AIM OF THE TASK → Where the records hold the string "renderer", show the whole line it sits on.

PROVIDED DATA →
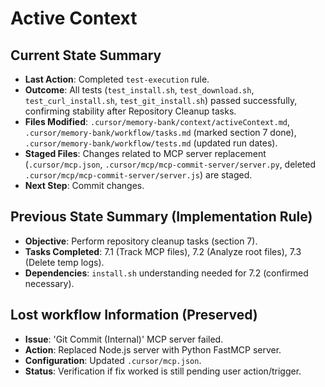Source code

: # Active Context

## Current State Summary
- **Last Action**: Completed `test-execution` rule.
- **Outcome**: All tests (`test_install.sh`, `test_download.sh`, `test_curl_install.sh`, `test_git_install.sh`) passed successfully, confirming stability after Repository Cleanup tasks.
- **Files Modified**: `.cursor/memory-bank/context/activeContext.md`, `.cursor/memory-bank/workflow/tasks.md` (marked section 7 done), `.cursor/memory-bank/workflow/tests.md` (updated run dates).
- **Staged Files**: Changes related to MCP server replacement (`.cursor/mcp.json`, `.cursor/mcp/mcp-commit-server/server.py`, deleted `.cursor/mcp/mcp-commit-server/server.js`) are staged.
- **Next Step**: Commit changes.

## Previous State Summary (Implementation Rule)
- **Objective**: Perform repository cleanup tasks (section 7).
- **Tasks Completed**: 7.1 (Track MCP files), 7.2 (Analyze root files), 7.3 (Delete temp logs).
- **Dependencies**: `install.sh` understanding needed for 7.2 (confirmed necessary).

## Lost workflow Information (Preserved)
- **Issue**: 'Git Commit (Internal)' MCP server failed.
- **Action**: Replaced Node.js server with Python FastMCP server.
- **Configuration**: Updated `.cursor/mcp.json`.
- **Status**: Verification if fix worked is still pending user action/trigger.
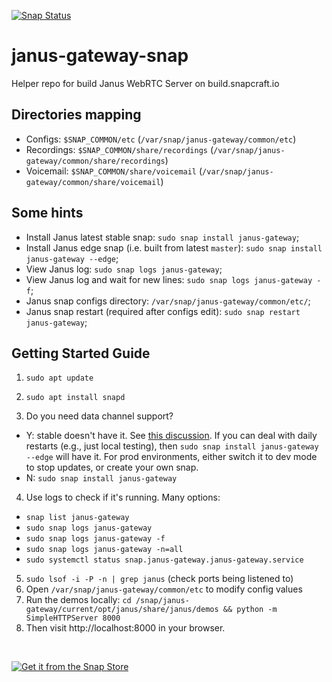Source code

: [![Snap Status](https://build.snapcraft.io/badge/RSATom/janus-gateway-snap.svg)](https://build.snapcraft.io/user/RSATom/janus-gateway-snap)

# janus-gateway-snap
Helper repo for build Janus WebRTC Server on build.snapcraft.io

## Directories mapping
* Configs: `$SNAP_COMMON/etc` (`/var/snap/janus-gateway/common/etc`)
* Recordings: `$SNAP_COMMON/share/recordings` (`/var/snap/janus-gateway/common/share/recordings`)
* Voicemail: `$SNAP_COMMON/share/voicemail` (`/var/snap/janus-gateway/common/share/voicemail`)

## Some hints

* Install Janus latest stable snap: `sudo snap install janus-gateway`;
* Install Janus edge snap (i.e. built from latest `master`): `sudo snap install janus-gateway --edge`;
* View Janus log: `sudo snap logs janus-gateway`;
* View Janus log and wait for new lines: `sudo snap logs janus-gateway -f`;
* Janus snap configs directory: `/var/snap/janus-gateway/common/etc/`;
* Janus snap restart (required after configs edit): `sudo snap restart janus-gateway`;

## Getting Started Guide
1. `sudo apt update`
2. `sudo apt install snapd`

3. Do you need data channel support?
- Y:  stable doesn't have it. See [this discussion](https://github.com/RSATom/janus-gateway-snap/issues/9). If you can deal with daily restarts (e.g., just local testing), then `sudo snap install janus-gateway --edge` will have it. For prod environments, either switch it to dev mode to stop updates, or create your own snap.
- N:  `sudo snap install janus-gateway` 

4. Use logs to check if it's running. Many options:
 - `snap list janus-gateway`
 - `sudo snap logs janus-gateway`
 - `sudo snap logs janus-gateway -f`
 - `sudo snap logs janus-gateway -n=all`
 - `sudo systemctl status snap.janus-gateway.janus-gateway.service`
5. `sudo lsof -i -P -n | grep janus` (check ports being listened to)
6. Open `/var/snap/janus-gateway/common/etc` to modify config values
7. Run the demos locally: `cd /snap/janus-gateway/current/opt/janus/share/janus/demos && python -m SimpleHTTPServer 8000`
8. Then visit http://localhost:8000 in your browser.

<br>

[![Get it from the Snap Store](https://snapcraft.io/static/images/badges/en/snap-store-white.svg)](https://snapcraft.io/janus-gateway)

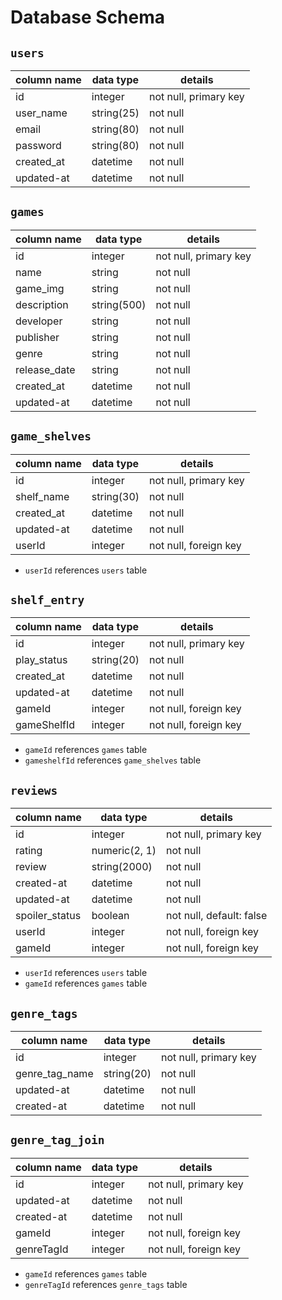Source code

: # **Database Schema**

## `users`

| column name | data type | details                    |
|-------------|------------|---------------------------|
| id          | integer    | not null, primary key     |
| user_name   | string(25) | not null                  |
| email       | string(80) | not null                  |
| password    | string(80) | not null                  |
| created_at  | datetime   | not null                  |
| updated-at  | datetime   | not null                  |


## `games`

| column name   | data type     | details               |
|---------------|---------------|-----------------------|
| id            | integer       | not null, primary key |
| name          | string        | not null              |
| game_img      | string        | not null              |
| description   | string(500)   | not null              |
| developer     | string        | not null              |
| publisher     | string        | not null              |
| genre         | string        | not null              |
| release_date  | string        | not null              |
| created_at    | datetime      | not null              |
| updated-at    | datetime      | not null              |

## `game_shelves`

| column name   | data type   | details               |
|---------------|-------------|-----------------------|
| id            | integer     | not null, primary key |
| shelf_name    | string(30)  | not null              |
| created_at    | datetime    | not null              |
| updated-at    | datetime    | not null              |
| userId        | integer     | not null, foreign key |

* `userId` references `users` table


## `shelf_entry`

| column name   | data type  | details                  |
|---------------|------------|--------------------------|
| id            | integer    | not null, primary key    |
| play_status   | string(20) | not null                 |
| created_at    | datetime   | not null                 |
| updated-at    | datetime   | not null                 |
| gameId        | integer    | not null, foreign key    |
| gameShelfId   | integer    | not null, foreign key    |

* `gameId` references `games` table
* `gameshelfId` references `game_shelves` table


## `reviews`

| column name    | data type     | details                  |
|----------------|---------------|--------------------------|
| id             | integer       | not null, primary key    |
| rating         | numeric(2, 1) | not null                 |
| review         | string(2000)  | not null                 |
| created-at     | datetime      | not null                 |
| updated-at     | datetime      | not null                 |
| spoiler_status | boolean       | not null, default: false |
| userId         | integer       | not null, foreign key    |
| gameId         | integer       | not null, foreign key    |

* `userId` references `users` table
* `gameId` references `games` table


## `genre_tags`

| column name    | data type   | details                  |
|----------------|-------------|--------------------------|
| id             | integer     | not null, primary key    |
| genre_tag_name | string(20)  | not null                 |
| updated-at     | datetime    | not null                 |
| created-at     | datetime    | not null                 |


## `genre_tag_join`

| column name  | data type | details                  |
|--------------|-----------|--------------------------|
| id           | integer   | not null, primary key    |
| updated-at   | datetime  | not null                 |
| created-at   | datetime  | not null                 |
| gameId       | integer   | not null, foreign key    |
| genreTagId   | integer   | not null, foreign key    |

* `gameId` references `games` table
* `genreTagId` references `genre_tags` table
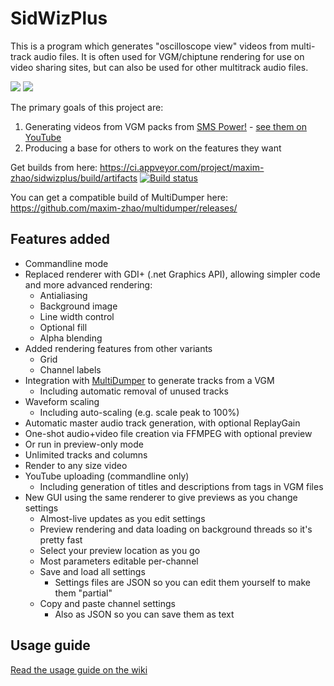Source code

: # SidWizPlus
This is a program which generates "oscilloscope view" videos from multi-track audio files. It is often used for VGM/chiptune rendering for use on video sharing sites, but can also be used for other multitrack audio files.

[![](http://img.youtube.com/vi/H-Ip9c0yjGk/0.jpg)](http://www.youtube.com/watch?v=H-Ip9c0yjGk "Sonic 3 - Ice Cap Zone - Brad Buxer")
[![](http://img.youtube.com/vi/ITQFs6-1LSg/0.jpg)](http://www.youtube.com/watch?v=ITQFs6-1LSg "Bohemian Rhapsody - Queen")

The primary goals of this project are:

1. Generating videos from VGM packs from [SMS Power!](http://www.smspower.org/Music) - [see them on YouTube](https://www.youtube.com/channel/UCCsvqzh7JjNNheYTplGvhCQ)
2. Producing a base for others to work on the features they want

Get builds from here: https://ci.appveyor.com/project/maxim-zhao/sidwizplus/build/artifacts [![Build status](https://ci.appveyor.com/api/projects/status/vpa5eav7sm1n7ik6?svg=true)](https://ci.appveyor.com/project/maxim-zhao/sidwizplus) 

You can get a compatible build of MultiDumper here: https://github.com/maxim-zhao/multidumper/releases/

## Features added

* Commandline mode
* Replaced renderer with GDI+ (.net Graphics API), allowing simpler code and more advanced rendering:
  * Antialiasing
  * Background image
  * Line width control
  * Optional fill
  * Alpha blending
* Added rendering features from other variants
  * Grid
  * Channel labels
* Integration with [MultiDumper](https://bitbucket.org/losnoco/multidumper) to generate tracks from a VGM
  * Including automatic removal of unused tracks
* Waveform scaling
  * Including auto-scaling (e.g. scale peak to 100%)
* Automatic master audio track generation, with optional ReplayGain
* One-shot audio+video file creation via FFMPEG with optional preview
* Or run in preview-only mode
* Unlimited tracks and columns
* Render to any size video
* YouTube uploading (commandline only)
  * Including generation of titles and descriptions from tags in VGM files
* New GUI using the same renderer to give previews as you change settings
  * Almost-live updates as you edit settings
  * Preview rendering and data loading on background threads so it's pretty fast
  * Select your preview location as you go
  * Most parameters editable per-channel
  * Save and load all settings
    * Settings files are JSON so you can edit them yourself to make them "partial"
  * Copy and paste channel settings
    * Also as JSON so you can save them as text

## Usage guide

[Read the usage guide on the wiki](https://github.com/maxim-zhao/SidWizPlus/wiki)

RESULT FOR THIS EXERCISE →
* Replaced renderer with GDI+ (.net Graphics API), allowing simpler code and more advanced rendering:
* New GUI using the same renderer to give previews as you change settings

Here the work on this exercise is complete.